Source code for mmedit.models.backbones.encoder_decoders.decoders.resnet_dec

import torch.nn as nn
from mmcv.cnn import ConvModule, constant_init

from mmedit.models.common import GCAModule
from mmedit.models.registry import COMPONENTS
from ..encoders.resnet_enc import BasicBlock


class BasicBlockDec(BasicBlock):
    """Basic residual block for decoder.

    For decoder, we use ConvTranspose2d with kernel_size 4 and padding 1 for
    conv1. And the output channel of conv1 is modified from `out_channels` to
    `in_channels`.
    """

    def build_conv1(self, in_channels, out_channels, kernel_size, stride,
                    conv_cfg, norm_cfg, act_cfg, with_spectral_norm):
        """Build conv1 of the block.

        Args:
            in_channels (int): The input channels of the ConvModule.
            out_channels (int): The output channels of the ConvModule.
            kernel_size (int): The kernel size of the ConvModule.
            stride (int): The stride of the ConvModule.

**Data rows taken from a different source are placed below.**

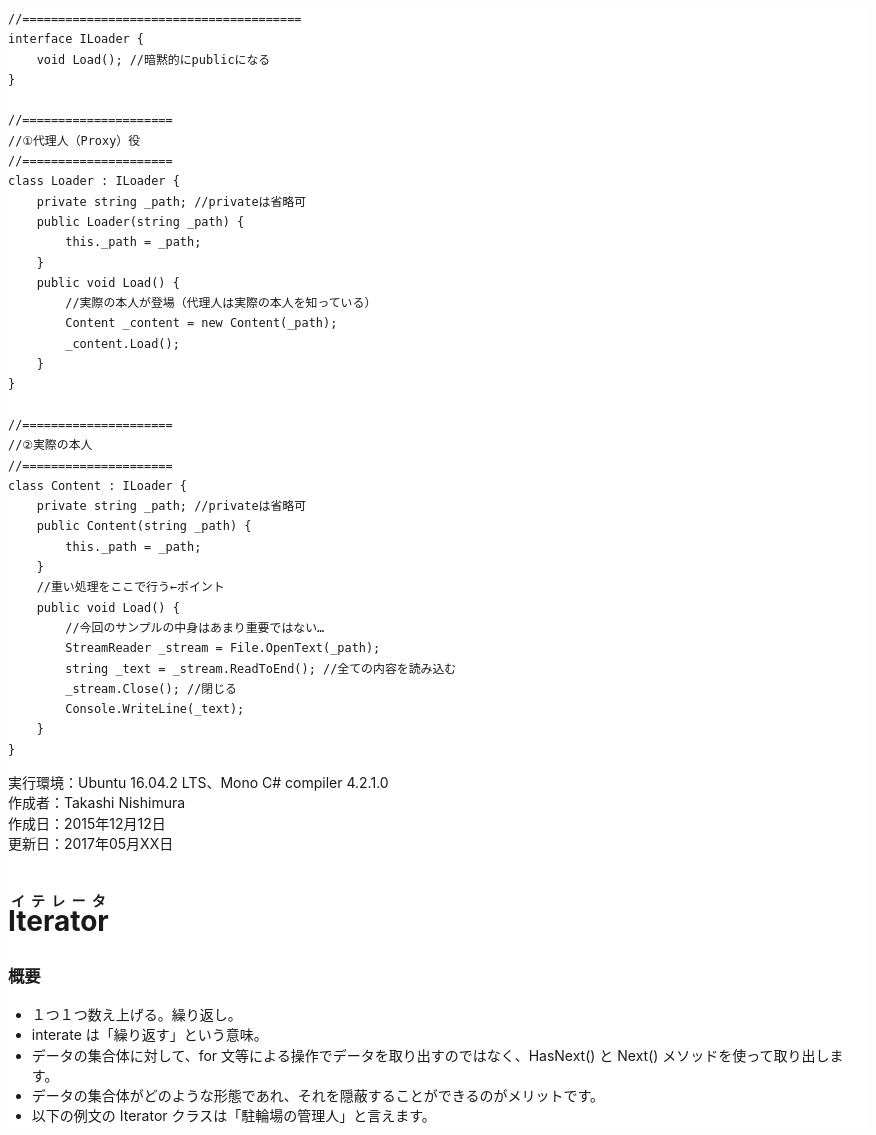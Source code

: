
 ```
//=======================================
interface ILoader {
    void Load(); //暗黙的にpublicになる
}

//=====================
//①代理人（Proxy）役
//=====================
class Loader : ILoader {
    private string _path; //privateは省略可
    public Loader(string _path) {
        this._path = _path;
    }
    public void Load() {
        //実際の本人が登場（代理人は実際の本人を知っている）
        Content _content = new Content(_path);
        _content.Load();
    }
}

//=====================
//②実際の本人
//=====================
class Content : ILoader {
    private string _path; //privateは省略可
    public Content(string _path) {
        this._path = _path;
    }
    //重い処理をここで行う←ポイント
    public void Load() {
        //今回のサンプルの中身はあまり重要ではない…
        StreamReader _stream = File.OpenText(_path);
        string _text = _stream.ReadToEnd(); //全ての内容を読み込む
        _stream.Close(); //閉じる
        Console.WriteLine(_text);
    }
}
```

実行環境：Ubuntu 16.04.2 LTS、Mono C# compiler  4.2.1.0  
作成者：Takashi Nishimura  
作成日：2015年12月12日  
更新日：2017年05月XX日


<a name="Iterator"></a>
# <b><ruby>Iterator<rt>イテレータ</rt></ruby></b>

### 概要
* １つ１つ数え上げる。繰り返し。
* interate は「繰り返す」という意味。
* データの集合体に対して、for 文等による操作でデータを取り出すのではなく、HasNext() と Next() メソッドを使って取り出します。
* データの集合体がどのような形態であれ、それを隠蔽することができるのがメリットです。
* 以下の例文の Iterator クラスは「駐輪場の管理人」と言えます。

If stride is set to 2,
                then ``conv_cfg`` will be overwritten as
                ``dict(type='Deconv')`` and ``kernel_size`` will be overwritten
                as 4.
            conv_cfg (dict): The conv config of the ConvModule.
            norm_cfg (dict): The norm config of the ConvModule.
            act_cfg (dict): The activation config of the ConvModule.
            with_spectral_norm (bool): Whether use spectral norm.

        Returns:
            nn.Module: The built ConvModule.
        """
        if stride == 2:
            conv_cfg = dict(type='Deconv')
            kernel_size = 4
            padding = 1
        else:
            padding = kernel_size // 2

        return ConvModule(
            in_channels,
            in_channels,
            kernel_size,
            stride=stride,
            padding=padding,
            conv_cfg=conv_cfg,
            norm_cfg=norm_cfg,
            act_cfg=act_cfg,
            with_spectral_norm=with_spectral_norm)

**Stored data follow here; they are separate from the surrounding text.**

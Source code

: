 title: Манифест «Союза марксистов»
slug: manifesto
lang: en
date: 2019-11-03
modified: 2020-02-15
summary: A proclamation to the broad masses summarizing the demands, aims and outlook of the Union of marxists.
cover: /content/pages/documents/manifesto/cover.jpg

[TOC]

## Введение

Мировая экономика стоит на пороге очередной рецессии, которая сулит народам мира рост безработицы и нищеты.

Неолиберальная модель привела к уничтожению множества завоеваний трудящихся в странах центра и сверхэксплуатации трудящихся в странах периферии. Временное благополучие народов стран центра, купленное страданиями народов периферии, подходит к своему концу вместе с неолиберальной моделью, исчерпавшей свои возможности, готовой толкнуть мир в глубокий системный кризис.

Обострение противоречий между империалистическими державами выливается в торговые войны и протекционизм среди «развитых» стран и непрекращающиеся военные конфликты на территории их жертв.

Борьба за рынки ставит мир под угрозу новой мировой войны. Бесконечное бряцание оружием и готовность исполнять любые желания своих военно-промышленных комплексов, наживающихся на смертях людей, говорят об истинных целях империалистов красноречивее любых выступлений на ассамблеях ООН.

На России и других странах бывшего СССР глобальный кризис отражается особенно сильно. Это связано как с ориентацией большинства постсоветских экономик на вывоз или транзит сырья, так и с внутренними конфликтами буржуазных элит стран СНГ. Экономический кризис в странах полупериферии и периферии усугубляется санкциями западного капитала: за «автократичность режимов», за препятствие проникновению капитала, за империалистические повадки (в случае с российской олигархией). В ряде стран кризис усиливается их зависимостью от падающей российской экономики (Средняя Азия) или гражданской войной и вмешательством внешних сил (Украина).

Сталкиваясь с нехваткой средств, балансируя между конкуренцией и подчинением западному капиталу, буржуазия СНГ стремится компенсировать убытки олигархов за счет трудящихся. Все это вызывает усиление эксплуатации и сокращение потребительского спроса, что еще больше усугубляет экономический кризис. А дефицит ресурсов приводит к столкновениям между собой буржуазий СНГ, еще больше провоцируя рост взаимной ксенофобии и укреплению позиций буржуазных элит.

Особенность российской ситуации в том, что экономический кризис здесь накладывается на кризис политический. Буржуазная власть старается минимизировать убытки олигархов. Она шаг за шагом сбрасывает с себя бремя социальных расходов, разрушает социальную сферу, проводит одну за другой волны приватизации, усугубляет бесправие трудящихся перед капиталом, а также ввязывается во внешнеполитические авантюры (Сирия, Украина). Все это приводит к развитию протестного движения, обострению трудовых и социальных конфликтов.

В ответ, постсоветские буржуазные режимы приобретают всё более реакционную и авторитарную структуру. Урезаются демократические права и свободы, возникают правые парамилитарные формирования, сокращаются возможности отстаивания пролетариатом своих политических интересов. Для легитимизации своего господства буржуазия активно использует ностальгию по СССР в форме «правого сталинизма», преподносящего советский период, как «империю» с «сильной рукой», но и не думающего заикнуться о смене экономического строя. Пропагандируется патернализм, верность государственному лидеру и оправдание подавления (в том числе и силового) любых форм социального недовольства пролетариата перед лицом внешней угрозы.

    def build_conv2(self, in_channels, out_channels, kernel_size, conv_cfg,
                    norm_cfg, with_spectral_norm):
        """Build conv2 of the block.

        Args:
            in_channels (int): The input channels of the ConvModule.
            out_channels (int): The output channels of the ConvModule.
            kernel_size (int): The kernel size of the ConvModule.
            conv_cfg (dict): The conv config of the ConvModule.
            norm_cfg (dict): The norm config of the ConvModule.
            with_spectral_norm (bool): Whether use spectral norm.

        Returns:
            nn.Module: The built ConvModule.
        """
        return ConvModule(
            in_channels,
            out_channels,
            kernel_size,
            stride=1,
            padding=kernel_size // 2,
            conv_cfg=conv_cfg,
            norm_cfg=norm_cfg,
            act_cfg=None,
            with_spectral_norm=with_spectral_norm)

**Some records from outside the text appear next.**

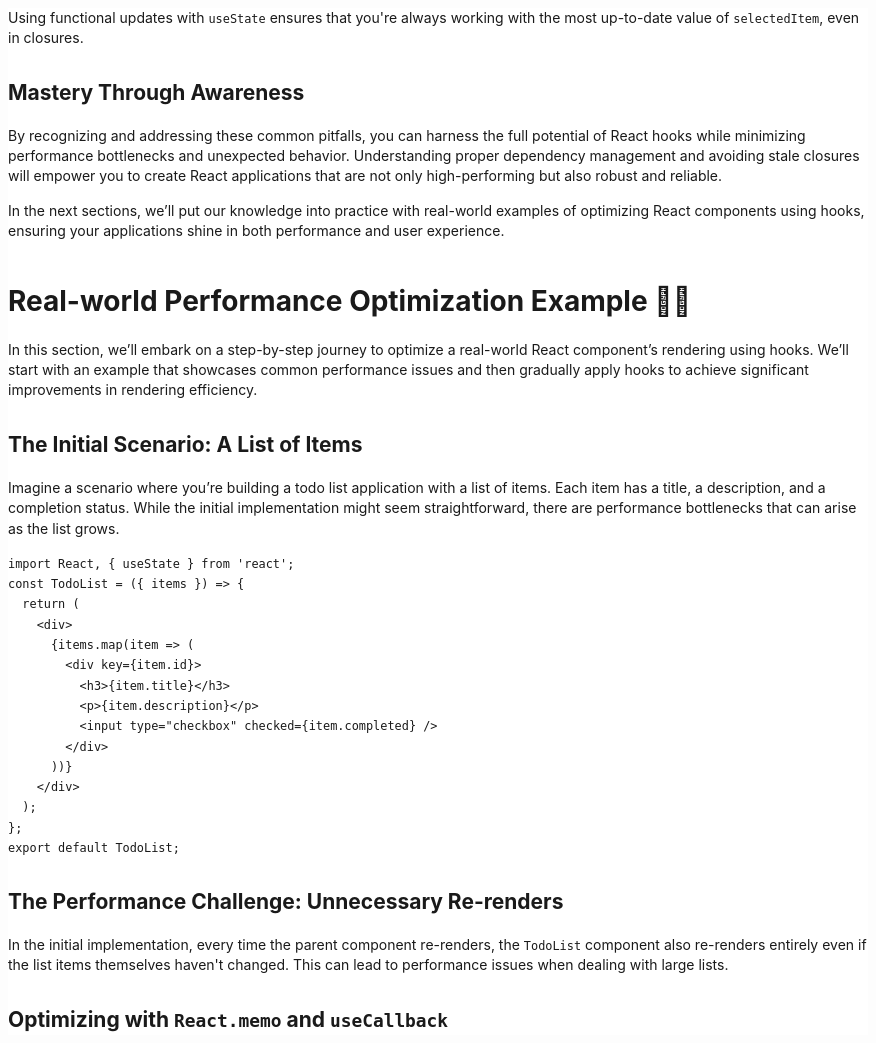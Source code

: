 Using functional updates with `useState` ensures that you're always working with the most up-to-date value of `selectedItem`, even in closures.

## Mastery Through Awareness

By recognizing and addressing these common pitfalls, you can harness the full potential of React hooks while minimizing performance bottlenecks and unexpected behavior. Understanding proper dependency management and avoiding stale closures will empower you to create React applications that are not only high-performing but also robust and reliable.

In the next sections, we’ll put our knowledge into practice with real-world examples of optimizing React components using hooks, ensuring your applications shine in both performance and user experience.

# Real-world Performance Optimization Example 🚴‍♂️

In this section, we’ll embark on a step-by-step journey to optimize a real-world React component’s rendering using hooks. We’ll start with an example that showcases common performance issues and then gradually apply hooks to achieve significant improvements in rendering efficiency.

## The Initial Scenario: A List of Items

Imagine a scenario where you’re building a todo list application with a list of items. Each item has a title, a description, and a completion status. While the initial implementation might seem straightforward, there are performance bottlenecks that can arise as the list grows.

```
import React, { useState } from 'react';
const TodoList = ({ items }) => {
  return (
    <div>
      {items.map(item => (
        <div key={item.id}>
          <h3>{item.title}</h3>
          <p>{item.description}</p>
          <input type="checkbox" checked={item.completed} />
        </div>
      ))}
    </div>
  );
};
export default TodoList;
```

## The Performance Challenge: Unnecessary Re-renders

In the initial implementation, every time the parent component re-renders, the `TodoList` component also re-renders entirely even if the list items themselves haven't changed. This can lead to performance issues when dealing with large lists.

## Optimizing with `React.memo` and `useCallback`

[docs]@COMPONENTS.register_module()
class ResNetDec(nn.Module):
    """ResNet decoder for image matting.

    This class is adopted from https://github.com/Yaoyi-Li/GCA-Matting.

    Args:
        block (str): Type of residual block. Currently only `BasicBlockDec` is
            implemented.
        layers (list[int]): Number of layers in each block.
        in_channels (int): Channel num of input features.
        kernel_size (int): Kernel size of the conv layers in the decoder.
        conv_cfg (dict): dictionary to construct convolution layer. If it is
            None, 2d convolution will be applied. Default: None.
        norm_cfg (dict): Config dict for normalization layer. "BN" by default.
        act_cfg (dict): Config dict for activation layer, "ReLU" by default.
        with_spectral_norm (bool): Whether use spectral norm after conv.
            Default: False.
        late_downsample (bool): Whether to adopt late downsample strategy,
            Default: False.
    """

    def __init__(self,
                 block,
                 layers,
                 in_channels,
                 kernel_size=3,
                 conv_cfg=None,
                 norm_cfg=dict(type='BN'),
                 act_cfg=dict(
                     type='LeakyReLU', negative_slope=0.2, inplace=True),
                 with_spectral_norm=False,
                 late_downsample=False):
        super(ResNetDec, self).__init__()
        if block == 'BasicBlockDec':
            block = BasicBlockDec
        else:
            raise NotImplementedError(f'{block} is not implemented.')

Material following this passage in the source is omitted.